When I received the first inquiry about painting a mural at the soon to be opened Seaquest at the Trumbull Shopping Park, I must admit, I was intrigued. For two reasons: The size (the wall measured just under 200 feet in length and was 15 tall) and the location (a chance to work in my hometown of Trumbull).
I took a ride to see it, and literally, driving into the parking lot with the wall looming in front of me, my heart just got stuck.
Was I crazy for even considering this? “Oh no, not you” hollered that distinctly crazy side of my brain. “You’re not afraid of anything”.
I walked up to touch possibly the worst surface I’d ever been asked to paint.
“Be afraid.” Said that grounded, sane part of my brain. “Be very afraid and walk away.”
I considered that option for a few moments and then crazy kicked in. “I can do this.” I resolved, but not alone.
I turned to fellow Trumbull resident Dino Tetu, owner of Paint Smart, a full- service painting company. (learn more about Dino at www.Paintsmartnow.com). We have worked together over the past two decades. We’ve recommended each other and worked projects together. I knew I could rely on Dino 100% to provide the experience of proper prep and material and to get his part done.
My part would be transferring the provided design of huge, intersecting waves to the wall in grid fashion. Here’s a shot of the paper work, marking the co-ordinates every twelve inches to cover this massive wall.
Afterwards, I would paint 3″ wide stripes of each color on the perimeter of each section. When that was completed, Dino would paint in the large fields I had created. After that, I’d finish with ten stingray silhouettes.
So we had a plan. First Dino would power wash the wall and give the surface a solid basecoat.

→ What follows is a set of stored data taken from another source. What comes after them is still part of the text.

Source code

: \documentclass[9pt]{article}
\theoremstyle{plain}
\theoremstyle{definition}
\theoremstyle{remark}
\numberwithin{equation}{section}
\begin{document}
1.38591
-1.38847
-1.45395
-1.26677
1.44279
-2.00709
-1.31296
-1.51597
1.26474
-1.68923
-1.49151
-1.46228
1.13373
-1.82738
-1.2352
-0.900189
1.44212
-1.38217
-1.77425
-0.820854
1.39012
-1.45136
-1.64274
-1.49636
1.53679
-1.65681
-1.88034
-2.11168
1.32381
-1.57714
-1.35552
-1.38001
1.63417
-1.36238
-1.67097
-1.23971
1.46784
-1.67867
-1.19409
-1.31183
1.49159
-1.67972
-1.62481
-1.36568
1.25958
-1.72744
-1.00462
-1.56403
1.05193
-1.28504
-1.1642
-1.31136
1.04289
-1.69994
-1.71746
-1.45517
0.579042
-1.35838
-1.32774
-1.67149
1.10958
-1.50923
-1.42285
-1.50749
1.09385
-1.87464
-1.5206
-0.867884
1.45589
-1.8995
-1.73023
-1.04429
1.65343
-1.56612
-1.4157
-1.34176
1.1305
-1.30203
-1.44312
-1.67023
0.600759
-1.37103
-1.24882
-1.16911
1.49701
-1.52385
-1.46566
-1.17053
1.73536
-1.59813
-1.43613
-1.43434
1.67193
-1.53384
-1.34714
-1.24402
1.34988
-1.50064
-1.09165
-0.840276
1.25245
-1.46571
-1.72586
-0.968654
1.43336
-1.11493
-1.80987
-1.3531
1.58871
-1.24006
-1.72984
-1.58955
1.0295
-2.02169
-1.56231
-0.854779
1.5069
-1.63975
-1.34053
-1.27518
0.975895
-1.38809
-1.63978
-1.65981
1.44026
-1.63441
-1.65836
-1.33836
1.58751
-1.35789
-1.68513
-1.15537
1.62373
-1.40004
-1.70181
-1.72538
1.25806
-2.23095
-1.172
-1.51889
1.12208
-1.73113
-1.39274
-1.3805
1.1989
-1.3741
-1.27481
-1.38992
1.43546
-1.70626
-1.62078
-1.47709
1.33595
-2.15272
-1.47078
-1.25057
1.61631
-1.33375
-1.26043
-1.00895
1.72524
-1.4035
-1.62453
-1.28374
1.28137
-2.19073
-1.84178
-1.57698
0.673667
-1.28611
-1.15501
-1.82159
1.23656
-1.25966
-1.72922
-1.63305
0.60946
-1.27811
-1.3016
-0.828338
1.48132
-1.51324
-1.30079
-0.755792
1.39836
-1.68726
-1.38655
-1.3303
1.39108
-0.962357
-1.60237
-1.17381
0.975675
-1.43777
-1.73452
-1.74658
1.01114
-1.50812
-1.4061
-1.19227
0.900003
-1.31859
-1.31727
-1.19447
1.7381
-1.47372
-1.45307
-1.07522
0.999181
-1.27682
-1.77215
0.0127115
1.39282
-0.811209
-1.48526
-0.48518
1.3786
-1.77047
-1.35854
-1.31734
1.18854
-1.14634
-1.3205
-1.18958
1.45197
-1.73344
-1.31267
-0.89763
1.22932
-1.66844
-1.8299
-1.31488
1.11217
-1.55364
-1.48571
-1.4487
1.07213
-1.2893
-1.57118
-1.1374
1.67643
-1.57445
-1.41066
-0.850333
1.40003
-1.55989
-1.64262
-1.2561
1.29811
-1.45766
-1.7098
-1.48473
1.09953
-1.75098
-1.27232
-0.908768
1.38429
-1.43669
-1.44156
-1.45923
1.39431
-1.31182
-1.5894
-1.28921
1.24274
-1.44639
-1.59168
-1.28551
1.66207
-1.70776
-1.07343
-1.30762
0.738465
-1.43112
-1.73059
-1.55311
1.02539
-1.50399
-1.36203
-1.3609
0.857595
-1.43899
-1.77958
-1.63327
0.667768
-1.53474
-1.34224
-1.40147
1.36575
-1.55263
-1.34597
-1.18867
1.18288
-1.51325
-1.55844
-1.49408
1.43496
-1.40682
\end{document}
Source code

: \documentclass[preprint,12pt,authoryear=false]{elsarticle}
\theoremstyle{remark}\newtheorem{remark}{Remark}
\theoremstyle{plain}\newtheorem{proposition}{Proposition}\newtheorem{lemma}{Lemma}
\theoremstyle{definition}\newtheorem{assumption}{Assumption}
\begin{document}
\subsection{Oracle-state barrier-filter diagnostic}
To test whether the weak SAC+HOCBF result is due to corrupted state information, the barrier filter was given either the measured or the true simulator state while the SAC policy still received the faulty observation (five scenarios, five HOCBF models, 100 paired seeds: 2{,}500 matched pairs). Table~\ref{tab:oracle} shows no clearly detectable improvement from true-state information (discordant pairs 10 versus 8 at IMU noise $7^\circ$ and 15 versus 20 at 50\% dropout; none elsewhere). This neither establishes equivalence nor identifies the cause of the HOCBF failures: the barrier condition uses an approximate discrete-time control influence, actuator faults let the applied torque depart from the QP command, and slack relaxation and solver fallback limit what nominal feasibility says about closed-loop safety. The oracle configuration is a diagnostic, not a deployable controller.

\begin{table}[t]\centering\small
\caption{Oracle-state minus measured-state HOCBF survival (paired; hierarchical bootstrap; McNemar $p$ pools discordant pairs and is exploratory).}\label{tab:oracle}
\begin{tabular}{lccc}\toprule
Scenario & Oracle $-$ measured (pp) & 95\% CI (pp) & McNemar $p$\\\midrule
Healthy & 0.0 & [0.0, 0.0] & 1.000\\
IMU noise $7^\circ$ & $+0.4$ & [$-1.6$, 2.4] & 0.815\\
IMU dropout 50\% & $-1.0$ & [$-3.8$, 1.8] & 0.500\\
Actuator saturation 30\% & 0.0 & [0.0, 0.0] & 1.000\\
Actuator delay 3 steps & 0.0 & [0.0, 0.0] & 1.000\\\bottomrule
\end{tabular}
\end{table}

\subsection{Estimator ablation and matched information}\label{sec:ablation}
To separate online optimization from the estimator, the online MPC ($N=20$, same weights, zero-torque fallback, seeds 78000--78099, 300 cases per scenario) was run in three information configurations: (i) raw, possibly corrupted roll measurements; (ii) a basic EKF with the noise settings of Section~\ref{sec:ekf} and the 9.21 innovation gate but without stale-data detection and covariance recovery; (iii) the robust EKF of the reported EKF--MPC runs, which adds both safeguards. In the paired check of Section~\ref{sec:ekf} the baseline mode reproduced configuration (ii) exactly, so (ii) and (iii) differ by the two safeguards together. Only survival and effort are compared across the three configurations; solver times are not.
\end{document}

Basecoat done, I started gridding the design. There were moments when I would face this wall and think it must have grown at night. No matter how much progress I thought I’d made in a day, the next day I would face this wall and think I’ve not made a dent in this work.
The hard hat is quite the fashion statement.
And somehow, the grid was painted in and it was time to start painting in color. I experimented with many types of brushes, looking for the best choice to create a straight line where the colors intersected on this ridiculously pitted block wall. Take a look at this up close
and here’s a shot of me at the wall.
Dino and company filled in my colored outlines and I completed the stingray silhouettes. Our accuweather app had gotten its workout, navigating our schedule around one of the rainiest springs ever.
Just as we were finishing up, a change came in to now paint the eight vent windows to make them less obvious. Surely my patience had been tested enough? No? Then bring it on. Louver by louver, the vents disappeared. Here’s a closeup and then a larger shot to show how they became seamless within the design.
The signs are up
and we congratulated each other for a job well done.
A parting anecdote. I can’t wait for Seaquest to open. By the time your reading this, that day has either come, or it’s very close. Much more than an aquarium, it’s described as an interactive animal experience. I can’t wait to bring my granddaughters to play with the otters, feed the birds in the aviary and see the stingrays (they are too young to snorkel with them, but we will!).
I stopped by to see the interior progress. The workmanship and artistry is simply stunning. The young lady walking through with me mentioned there would be a mermaid in the stingray pool. Having seen the wondrously real props, I wondered would she be a very authentic looking prop or might they employ a human being to dress up and swim with the stingrays. “A real mermaid?” I wondered aloud, thinking what a fun job that would be. She looked at me, completely serious, and reminded me “Mermaids aren’t real.”
Aren’t they though? This place is magic.
The Seaquest mural was a personal quest for me, epic in size and challenging in the endurance to complete it. I cannot take any credit for the artistic aspect of the design, but I know the ability to tackle and master this project was a culmination of years of experience as a sign painter and artist. When I drive in and the wall looms in front of me, I wonder what I was so nervous about in the beginning. Dino was right. We did have fun on this one.